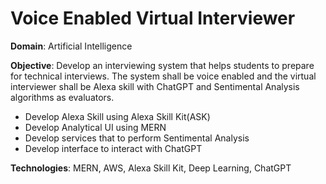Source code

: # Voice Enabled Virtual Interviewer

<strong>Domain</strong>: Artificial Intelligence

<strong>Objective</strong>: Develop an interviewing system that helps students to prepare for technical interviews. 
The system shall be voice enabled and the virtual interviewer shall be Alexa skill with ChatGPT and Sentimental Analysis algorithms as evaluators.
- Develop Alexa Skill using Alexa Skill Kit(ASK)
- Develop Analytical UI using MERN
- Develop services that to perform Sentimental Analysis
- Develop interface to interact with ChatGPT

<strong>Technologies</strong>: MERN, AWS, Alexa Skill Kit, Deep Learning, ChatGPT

****************************************

WORK ORDER: If a line in the records contains the string "system", copy it out.

RESPONSE:
<strong>Objective</strong>: Develop an interviewing system that helps students to prepare for technical interviews. 
The system shall be voice enabled and the virtual interviewer shall be Alexa skill with ChatGPT and Sentimental Analysis algorithms as evaluators.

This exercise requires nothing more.